Your answer must consist of exactly the lines below, starting with the line with "- Set 'map public" and going on through the line with "6. Create Outputs", and nothing else.
*** EXTRACTED INFORMATION ***
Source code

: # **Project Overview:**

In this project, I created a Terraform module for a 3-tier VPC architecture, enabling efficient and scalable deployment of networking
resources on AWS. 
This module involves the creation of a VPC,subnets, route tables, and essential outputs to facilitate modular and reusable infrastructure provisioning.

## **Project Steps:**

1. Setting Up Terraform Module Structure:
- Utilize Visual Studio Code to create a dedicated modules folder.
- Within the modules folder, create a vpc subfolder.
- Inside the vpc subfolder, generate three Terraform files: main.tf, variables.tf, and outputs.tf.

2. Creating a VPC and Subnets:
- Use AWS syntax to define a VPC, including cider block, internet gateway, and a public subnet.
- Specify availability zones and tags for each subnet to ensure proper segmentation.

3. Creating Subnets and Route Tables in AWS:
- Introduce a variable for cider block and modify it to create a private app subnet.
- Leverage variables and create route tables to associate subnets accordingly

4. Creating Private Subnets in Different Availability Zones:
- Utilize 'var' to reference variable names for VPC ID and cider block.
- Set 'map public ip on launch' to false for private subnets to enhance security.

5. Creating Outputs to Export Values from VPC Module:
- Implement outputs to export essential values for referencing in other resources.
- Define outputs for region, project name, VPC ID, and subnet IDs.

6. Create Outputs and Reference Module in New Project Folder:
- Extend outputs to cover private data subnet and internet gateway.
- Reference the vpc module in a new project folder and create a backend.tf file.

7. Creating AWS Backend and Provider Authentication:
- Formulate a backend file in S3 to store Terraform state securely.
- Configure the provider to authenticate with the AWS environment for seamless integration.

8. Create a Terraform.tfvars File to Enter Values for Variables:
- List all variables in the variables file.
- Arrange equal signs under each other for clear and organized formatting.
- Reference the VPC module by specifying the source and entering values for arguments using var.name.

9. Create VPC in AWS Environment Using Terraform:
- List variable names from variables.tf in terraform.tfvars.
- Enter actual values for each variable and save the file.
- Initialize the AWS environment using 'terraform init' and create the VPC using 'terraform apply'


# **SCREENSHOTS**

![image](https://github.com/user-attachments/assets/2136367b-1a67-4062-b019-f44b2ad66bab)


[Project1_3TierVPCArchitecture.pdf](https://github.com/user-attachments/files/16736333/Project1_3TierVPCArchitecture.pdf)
*** End of EXTRACTED INFORMATION ***
### WORKED SOLUTION
- Set 'map public ip on launch' to false for private subnets to enhance security.

5. Creating Outputs to Export Values from VPC Module:
- Implement outputs to export essential values for referencing in other resources.
- Define outputs for region, project name, VPC ID, and subnet IDs.

6. Create Outputs and Reference Module in New Project Folder:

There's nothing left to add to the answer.